**EXERCISE DESCRIPTION:** From the entries below, return every line that includes the word "Theorems".

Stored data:
◆ ◆ ◆

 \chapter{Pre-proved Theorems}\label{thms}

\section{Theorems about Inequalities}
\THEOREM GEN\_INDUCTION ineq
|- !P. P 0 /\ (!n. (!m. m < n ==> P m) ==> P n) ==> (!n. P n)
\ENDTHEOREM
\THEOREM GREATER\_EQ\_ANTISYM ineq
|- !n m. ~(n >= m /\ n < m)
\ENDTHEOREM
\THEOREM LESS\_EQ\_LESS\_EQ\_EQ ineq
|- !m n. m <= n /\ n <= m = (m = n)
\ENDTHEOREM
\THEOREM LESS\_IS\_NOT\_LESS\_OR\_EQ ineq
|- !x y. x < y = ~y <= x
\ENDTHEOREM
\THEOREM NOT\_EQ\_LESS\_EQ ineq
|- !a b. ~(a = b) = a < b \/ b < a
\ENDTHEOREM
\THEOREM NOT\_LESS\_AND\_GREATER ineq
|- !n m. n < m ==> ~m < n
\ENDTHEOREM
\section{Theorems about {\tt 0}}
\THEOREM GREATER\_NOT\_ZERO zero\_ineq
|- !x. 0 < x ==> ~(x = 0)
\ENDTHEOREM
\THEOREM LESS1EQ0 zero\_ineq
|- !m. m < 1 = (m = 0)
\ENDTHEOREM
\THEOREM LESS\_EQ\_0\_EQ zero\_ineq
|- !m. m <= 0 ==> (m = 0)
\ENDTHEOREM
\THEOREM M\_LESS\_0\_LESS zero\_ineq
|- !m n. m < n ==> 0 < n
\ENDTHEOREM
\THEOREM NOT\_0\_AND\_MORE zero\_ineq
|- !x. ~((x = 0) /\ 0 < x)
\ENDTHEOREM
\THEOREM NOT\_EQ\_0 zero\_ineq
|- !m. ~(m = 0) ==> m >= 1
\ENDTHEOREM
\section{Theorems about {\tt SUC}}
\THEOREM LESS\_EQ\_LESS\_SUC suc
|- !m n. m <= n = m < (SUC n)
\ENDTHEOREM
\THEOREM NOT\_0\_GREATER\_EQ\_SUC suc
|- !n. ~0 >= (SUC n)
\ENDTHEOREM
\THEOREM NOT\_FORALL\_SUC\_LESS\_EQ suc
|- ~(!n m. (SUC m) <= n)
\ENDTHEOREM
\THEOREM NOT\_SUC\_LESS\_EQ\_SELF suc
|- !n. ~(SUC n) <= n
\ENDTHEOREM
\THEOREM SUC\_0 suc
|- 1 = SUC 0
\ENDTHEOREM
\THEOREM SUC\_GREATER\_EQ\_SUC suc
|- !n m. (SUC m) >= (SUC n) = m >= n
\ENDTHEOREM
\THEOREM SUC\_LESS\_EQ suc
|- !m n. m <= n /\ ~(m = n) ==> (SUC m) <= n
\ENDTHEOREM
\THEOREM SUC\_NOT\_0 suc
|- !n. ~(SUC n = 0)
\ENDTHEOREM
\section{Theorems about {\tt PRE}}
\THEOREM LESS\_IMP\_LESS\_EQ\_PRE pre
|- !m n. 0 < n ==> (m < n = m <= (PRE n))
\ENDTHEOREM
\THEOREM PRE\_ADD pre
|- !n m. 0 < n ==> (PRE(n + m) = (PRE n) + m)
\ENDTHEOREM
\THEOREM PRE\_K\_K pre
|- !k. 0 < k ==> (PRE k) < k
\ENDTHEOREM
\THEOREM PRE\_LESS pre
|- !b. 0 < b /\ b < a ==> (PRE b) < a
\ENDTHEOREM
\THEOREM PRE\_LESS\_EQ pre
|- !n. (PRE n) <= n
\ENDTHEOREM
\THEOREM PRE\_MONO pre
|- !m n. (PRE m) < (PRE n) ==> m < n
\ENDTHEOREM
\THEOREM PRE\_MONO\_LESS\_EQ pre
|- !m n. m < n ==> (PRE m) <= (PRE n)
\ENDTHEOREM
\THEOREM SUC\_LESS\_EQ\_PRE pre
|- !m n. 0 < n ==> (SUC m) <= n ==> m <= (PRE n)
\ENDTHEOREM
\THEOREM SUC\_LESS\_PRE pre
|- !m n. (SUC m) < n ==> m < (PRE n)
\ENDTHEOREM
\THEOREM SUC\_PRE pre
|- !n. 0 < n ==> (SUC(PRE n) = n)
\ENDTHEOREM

◆ ◆ ◆

**SOLUTION TO THIS PROBLEM:**
 \chapter{Pre-proved Theorems}\label{thms}
\section{Theorems about Inequalities}
\section{Theorems about {\tt 0}}
\section{Theorems about {\tt SUC}}
\section{Theorems about {\tt PRE}}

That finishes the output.